▶ _The problem_: For any picture in the lines below, please leave it out and copy the rest exactly.

▶ _Information provided_:
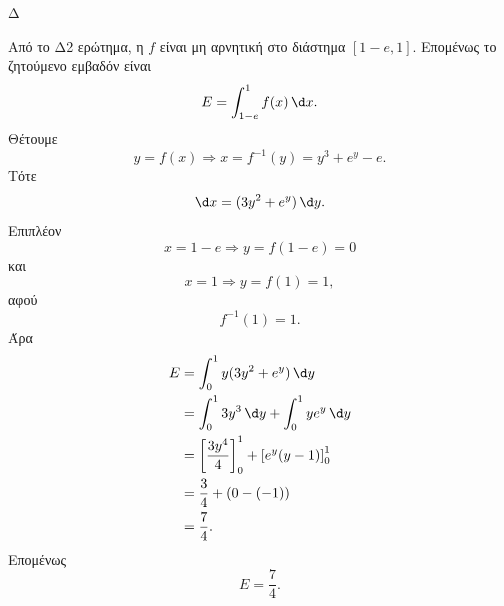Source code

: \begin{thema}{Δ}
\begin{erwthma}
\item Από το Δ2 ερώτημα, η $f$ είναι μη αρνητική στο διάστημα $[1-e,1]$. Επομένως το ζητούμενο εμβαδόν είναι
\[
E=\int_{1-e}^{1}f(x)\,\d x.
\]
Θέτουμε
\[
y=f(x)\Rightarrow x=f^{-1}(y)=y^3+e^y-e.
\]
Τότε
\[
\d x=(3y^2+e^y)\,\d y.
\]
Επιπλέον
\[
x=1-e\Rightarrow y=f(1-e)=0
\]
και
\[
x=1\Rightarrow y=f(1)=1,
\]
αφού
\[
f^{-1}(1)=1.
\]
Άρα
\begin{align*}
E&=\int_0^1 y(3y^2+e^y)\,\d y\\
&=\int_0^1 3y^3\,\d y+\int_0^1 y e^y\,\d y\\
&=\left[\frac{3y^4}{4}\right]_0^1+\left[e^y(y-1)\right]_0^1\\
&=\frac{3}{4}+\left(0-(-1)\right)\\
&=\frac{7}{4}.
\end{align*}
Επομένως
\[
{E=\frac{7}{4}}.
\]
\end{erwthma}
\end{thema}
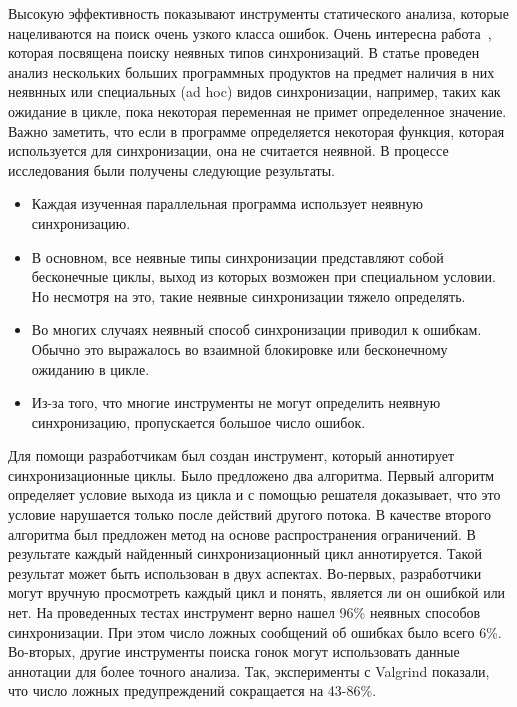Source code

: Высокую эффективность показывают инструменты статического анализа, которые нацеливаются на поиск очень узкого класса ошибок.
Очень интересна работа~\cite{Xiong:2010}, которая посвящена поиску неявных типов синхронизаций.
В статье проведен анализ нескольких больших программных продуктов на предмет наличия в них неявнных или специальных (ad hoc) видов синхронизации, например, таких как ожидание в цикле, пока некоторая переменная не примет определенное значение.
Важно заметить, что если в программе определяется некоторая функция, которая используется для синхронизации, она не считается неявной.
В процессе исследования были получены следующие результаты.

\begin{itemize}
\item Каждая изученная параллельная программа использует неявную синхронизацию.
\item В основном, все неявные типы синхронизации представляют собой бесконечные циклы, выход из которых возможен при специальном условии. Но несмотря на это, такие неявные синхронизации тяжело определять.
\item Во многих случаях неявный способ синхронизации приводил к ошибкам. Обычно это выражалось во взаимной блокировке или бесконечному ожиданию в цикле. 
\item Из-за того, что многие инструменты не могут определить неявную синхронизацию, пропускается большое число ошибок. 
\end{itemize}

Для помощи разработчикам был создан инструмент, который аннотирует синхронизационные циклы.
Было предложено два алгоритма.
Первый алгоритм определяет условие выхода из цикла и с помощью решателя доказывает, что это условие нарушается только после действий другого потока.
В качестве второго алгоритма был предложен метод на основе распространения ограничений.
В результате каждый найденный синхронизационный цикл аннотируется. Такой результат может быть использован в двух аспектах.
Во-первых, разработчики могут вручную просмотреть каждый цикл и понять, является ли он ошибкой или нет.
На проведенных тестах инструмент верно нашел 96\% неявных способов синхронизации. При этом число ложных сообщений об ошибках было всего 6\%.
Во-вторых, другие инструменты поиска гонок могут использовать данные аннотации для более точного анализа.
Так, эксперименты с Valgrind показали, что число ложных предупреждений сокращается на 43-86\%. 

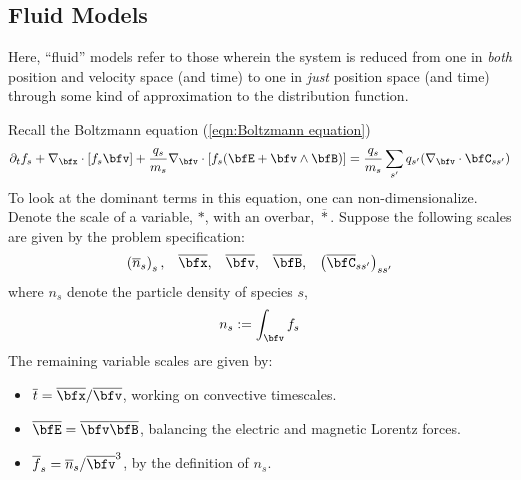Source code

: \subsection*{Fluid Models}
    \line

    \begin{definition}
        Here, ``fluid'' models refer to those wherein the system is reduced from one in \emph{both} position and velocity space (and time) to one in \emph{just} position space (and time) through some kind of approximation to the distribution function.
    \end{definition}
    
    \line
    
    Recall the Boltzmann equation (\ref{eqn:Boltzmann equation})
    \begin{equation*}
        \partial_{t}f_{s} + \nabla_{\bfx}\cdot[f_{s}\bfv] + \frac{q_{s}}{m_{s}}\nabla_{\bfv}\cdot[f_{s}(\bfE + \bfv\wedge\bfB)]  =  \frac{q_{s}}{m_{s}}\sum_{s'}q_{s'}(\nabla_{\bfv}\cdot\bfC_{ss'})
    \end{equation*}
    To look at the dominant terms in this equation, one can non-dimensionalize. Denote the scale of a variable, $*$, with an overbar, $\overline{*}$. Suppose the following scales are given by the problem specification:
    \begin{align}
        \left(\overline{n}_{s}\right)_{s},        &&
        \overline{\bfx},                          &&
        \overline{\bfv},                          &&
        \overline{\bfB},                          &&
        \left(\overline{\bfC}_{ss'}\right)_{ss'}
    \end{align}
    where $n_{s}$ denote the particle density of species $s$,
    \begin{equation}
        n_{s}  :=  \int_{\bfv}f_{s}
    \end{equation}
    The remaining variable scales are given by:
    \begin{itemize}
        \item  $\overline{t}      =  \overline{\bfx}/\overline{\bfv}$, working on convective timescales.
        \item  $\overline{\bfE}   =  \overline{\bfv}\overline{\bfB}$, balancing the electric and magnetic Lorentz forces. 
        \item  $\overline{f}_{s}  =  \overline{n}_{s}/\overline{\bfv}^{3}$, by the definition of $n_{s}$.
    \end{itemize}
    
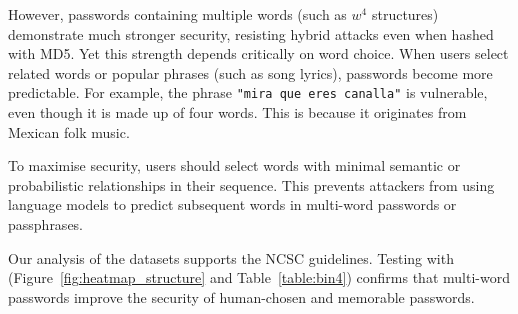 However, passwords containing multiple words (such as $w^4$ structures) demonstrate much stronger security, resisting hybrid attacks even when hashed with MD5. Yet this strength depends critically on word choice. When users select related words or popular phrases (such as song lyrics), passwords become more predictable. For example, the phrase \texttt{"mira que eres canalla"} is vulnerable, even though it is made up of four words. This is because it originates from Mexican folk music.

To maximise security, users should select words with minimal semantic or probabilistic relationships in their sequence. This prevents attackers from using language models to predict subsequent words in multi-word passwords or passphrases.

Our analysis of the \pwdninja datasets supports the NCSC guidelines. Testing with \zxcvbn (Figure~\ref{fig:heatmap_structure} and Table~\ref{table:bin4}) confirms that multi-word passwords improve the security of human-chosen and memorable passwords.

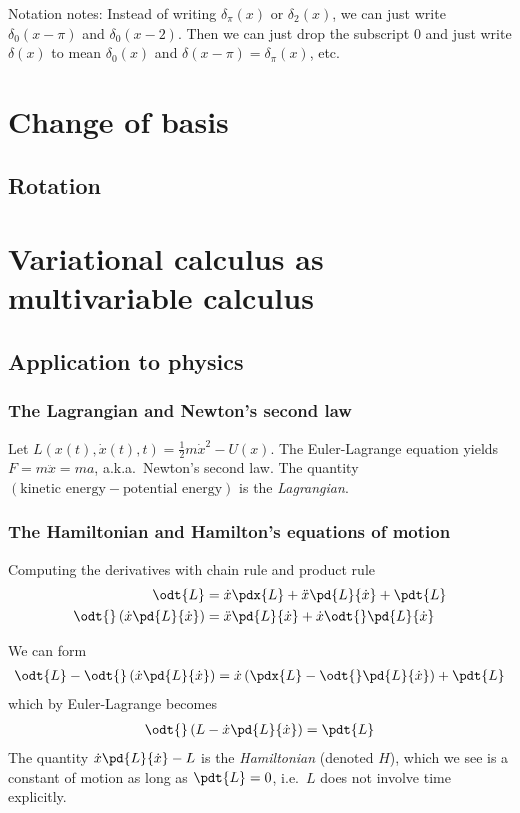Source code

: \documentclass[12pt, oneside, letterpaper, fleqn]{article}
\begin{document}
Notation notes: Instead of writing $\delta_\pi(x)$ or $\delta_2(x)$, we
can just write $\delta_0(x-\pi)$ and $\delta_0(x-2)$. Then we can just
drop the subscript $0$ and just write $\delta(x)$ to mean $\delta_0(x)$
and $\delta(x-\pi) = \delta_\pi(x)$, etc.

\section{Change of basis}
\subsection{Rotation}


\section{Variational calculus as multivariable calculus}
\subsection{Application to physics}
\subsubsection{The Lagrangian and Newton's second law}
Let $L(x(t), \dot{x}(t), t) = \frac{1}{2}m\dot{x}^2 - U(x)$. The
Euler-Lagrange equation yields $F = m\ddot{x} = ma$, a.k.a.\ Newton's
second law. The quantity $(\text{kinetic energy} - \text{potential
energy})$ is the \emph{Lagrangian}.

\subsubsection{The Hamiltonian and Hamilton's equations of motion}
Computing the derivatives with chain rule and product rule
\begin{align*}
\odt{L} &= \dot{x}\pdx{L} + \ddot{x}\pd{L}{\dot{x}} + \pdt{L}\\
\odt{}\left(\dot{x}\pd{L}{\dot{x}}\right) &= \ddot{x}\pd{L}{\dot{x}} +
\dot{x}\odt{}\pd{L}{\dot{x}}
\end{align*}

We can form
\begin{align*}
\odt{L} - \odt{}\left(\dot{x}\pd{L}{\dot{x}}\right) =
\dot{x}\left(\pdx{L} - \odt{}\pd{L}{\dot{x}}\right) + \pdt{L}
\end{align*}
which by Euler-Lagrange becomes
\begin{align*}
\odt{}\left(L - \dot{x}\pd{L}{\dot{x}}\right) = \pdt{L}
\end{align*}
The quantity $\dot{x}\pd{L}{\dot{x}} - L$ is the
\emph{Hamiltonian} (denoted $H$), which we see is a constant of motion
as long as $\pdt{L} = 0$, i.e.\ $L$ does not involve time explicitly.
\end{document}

▶ _Reply_:
Source code

: \begin{thema}{Δ}
\begin{erwthma}
\item Από το Δ2 ερώτημα, η $f$ είναι μη αρνητική στο διάστημα $[1-e,1]$. Επομένως το ζητούμενο εμβαδόν είναι
\[
E=\int_{1-e}^{1}f(x)\,\d x.
\]
Θέτουμε
\[
y=f(x)\Rightarrow x=f^{-1}(y)=y^3+e^y-e.
\]
Τότε
\[
\d x=(3y^2+e^y)\,\d y.
\]
Επιπλέον
\[
x=1-e\Rightarrow y=f(1-e)=0
\]
και
\[
x=1\Rightarrow y=f(1)=1,
\]
αφού
\[
f^{-1}(1)=1.
\]
Άρα
\begin{align*}
E&=\int_0^1 y(3y^2+e^y)\,\d y\\
&=\int_0^1 3y^3\,\d y+\int_0^1 y e^y\,\d y\\
&=\left[\frac{3y^4}{4}\right]_0^1+\left[e^y(y-1)\right]_0^1\\
&=\frac{3}{4}+\left(0-(-1)\right)\\
&=\frac{7}{4}.
\end{align*}
Επομένως
\[
{E=\frac{7}{4}}.
\]
\end{erwthma}
\end{thema}
Source code

: Высокую эффективность показывают инструменты статического анализа, которые нацеливаются на поиск очень узкого класса ошибок.
Очень интересна работа~\cite{Xiong:2010}, которая посвящена поиску неявных типов синхронизаций.
В статье проведен анализ нескольких больших программных продуктов на предмет наличия в них неявнных или специальных (ad hoc) видов синхронизации, например, таких как ожидание в цикле, пока некоторая переменная не примет определенное значение.
Важно заметить, что если в программе определяется некоторая функция, которая используется для синхронизации, она не считается неявной.
В процессе исследования были получены следующие результаты.

\begin{itemize}
\item Каждая изученная параллельная программа использует неявную синхронизацию.
\item В основном, все неявные типы синхронизации представляют собой бесконечные циклы, выход из которых возможен при специальном условии. Но несмотря на это, такие неявные синхронизации тяжело определять.
\item Во многих случаях неявный способ синхронизации приводил к ошибкам. Обычно это выражалось во взаимной блокировке или бесконечному ожиданию в цикле. 
\item Из-за того, что многие инструменты не могут определить неявную синхронизацию, пропускается большое число ошибок. 
\end{itemize}

Для помощи разработчикам был создан инструмент, который аннотирует синхронизационные циклы.
Было предложено два алгоритма.
Первый алгоритм определяет условие выхода из цикла и с помощью решателя доказывает, что это условие нарушается только после действий другого потока.
В качестве второго алгоритма был предложен метод на основе распространения ограничений.
В результате каждый найденный синхронизационный цикл аннотируется. Такой результат может быть использован в двух аспектах.
Во-первых, разработчики могут вручную просмотреть каждый цикл и понять, является ли он ошибкой или нет.
На проведенных тестах инструмент верно нашел 96\% неявных способов синхронизации. При этом число ложных сообщений об ошибках было всего 6\%.
Во-вторых, другие инструменты поиска гонок могут использовать данные аннотации для более точного анализа.
Так, эксперименты с Valgrind показали, что число ложных предупреждений сокращается на 43-86\%. 

Source code

: \subsection*{Fluid Models}
    \line

    \begin{definition}
        Here, ``fluid'' models refer to those wherein the system is reduced from one in \emph{both} position and velocity space (and time) to one in \emph{just} position space (and time) through some kind of approximation to the distribution function.
    \end{definition}
    
    \line
    
    Recall the Boltzmann equation (\ref{eqn:Boltzmann equation})
    \begin{equation*}
        \partial_{t}f_{s} + \nabla_{\bfx}\cdot[f_{s}\bfv] + \frac{q_{s}}{m_{s}}\nabla_{\bfv}\cdot[f_{s}(\bfE + \bfv\wedge\bfB)]  =  \frac{q_{s}}{m_{s}}\sum_{s'}q_{s'}(\nabla_{\bfv}\cdot\bfC_{ss'})
    \end{equation*}
    To look at the dominant terms in this equation, one can non-dimensionalize. Denote the scale of a variable, $*$, with an overbar, $\overline{*}$. Suppose the following scales are given by the problem specification:
    \begin{align}
        \left(\overline{n}_{s}\right)_{s},        &&
        \overline{\bfx},                          &&
        \overline{\bfv},                          &&
        \overline{\bfB},                          &&
        \left(\overline{\bfC}_{ss'}\right)_{ss'}
    \end{align}
    where $n_{s}$ denote the particle density of species $s$,
    \begin{equation}
        n_{s}  :=  \int_{\bfv}f_{s}
    \end{equation}
    The remaining variable scales are given by:
    \begin{itemize}
        \item  $\overline{t}      =  \overline{\bfx}/\overline{\bfv}$, working on convective timescales.
        \item  $\overline{\bfE}   =  \overline{\bfv}\overline{\bfB}$, balancing the electric and magnetic Lorentz forces. 
        \item  $\overline{f}_{s}  =  \overline{n}_{s}/\overline{\bfv}^{3}$, by the definition of $n_{s}$.
    \end{itemize}
    
 However, passwords containing multiple words (such as $w^4$ structures) demonstrate much stronger security, resisting hybrid attacks even when hashed with MD5. Yet this strength depends critically on word choice. When users select related words or popular phrases (such as song lyrics), passwords become more predictable. For example, the phrase \texttt{"mira que eres canalla"} is vulnerable, even though it is made up of four words. This is because it originates from Mexican folk music.

To maximise security, users should select words with minimal semantic or probabilistic relationships in their sequence. This prevents attackers from using language models to predict subsequent words in multi-word passwords or passphrases.

Our analysis of the \pwdninja datasets supports the NCSC guidelines. Testing with \zxcvbn (Figure~\ref{fig:heatmap_structure} and Table~\ref{table:bin4}) confirms that multi-word passwords improve the security of human-chosen and memorable passwords.

Source code

: \documentclass[12pt, oneside, letterpaper, fleqn]{article}
\begin{document}
Notation notes: Instead of writing $\delta_\pi(x)$ or $\delta_2(x)$, we
can just write $\delta_0(x-\pi)$ and $\delta_0(x-2)$. Then we can just
drop the subscript $0$ and just write $\delta(x)$ to mean $\delta_0(x)$
and $\delta(x-\pi) = \delta_\pi(x)$, etc.

\section{Change of basis}
\subsection{Rotation}


\section{Variational calculus as multivariable calculus}
\subsection{Application to physics}
\subsubsection{The Lagrangian and Newton's second law}
Let $L(x(t), \dot{x}(t), t) = \frac{1}{2}m\dot{x}^2 - U(x)$. The
Euler-Lagrange equation yields $F = m\ddot{x} = ma$, a.k.a.\ Newton's
second law. The quantity $(\text{kinetic energy} - \text{potential
energy})$ is the \emph{Lagrangian}.

\subsubsection{The Hamiltonian and Hamilton's equations of motion}
Computing the derivatives with chain rule and product rule
\begin{align*}
\odt{L} &= \dot{x}\pdx{L} + \ddot{x}\pd{L}{\dot{x}} + \pdt{L}\\
\odt{}\left(\dot{x}\pd{L}{\dot{x}}\right) &= \ddot{x}\pd{L}{\dot{x}} +
\dot{x}\odt{}\pd{L}{\dot{x}}
\end{align*}

We can form
\begin{align*}
\odt{L} - \odt{}\left(\dot{x}\pd{L}{\dot{x}}\right) =
\dot{x}\left(\pdx{L} - \odt{}\pd{L}{\dot{x}}\right) + \pdt{L}
\end{align*}
which by Euler-Lagrange becomes
\begin{align*}
\odt{}\left(L - \dot{x}\pd{L}{\dot{x}}\right) = \pdt{L}
\end{align*}
The quantity $\dot{x}\pd{L}{\dot{x}} - L$ is the
\emph{Hamiltonian} (denoted $H$), which we see is a constant of motion
as long as $\pdt{L} = 0$, i.e.\ $L$ does not involve time explicitly.
\end{document}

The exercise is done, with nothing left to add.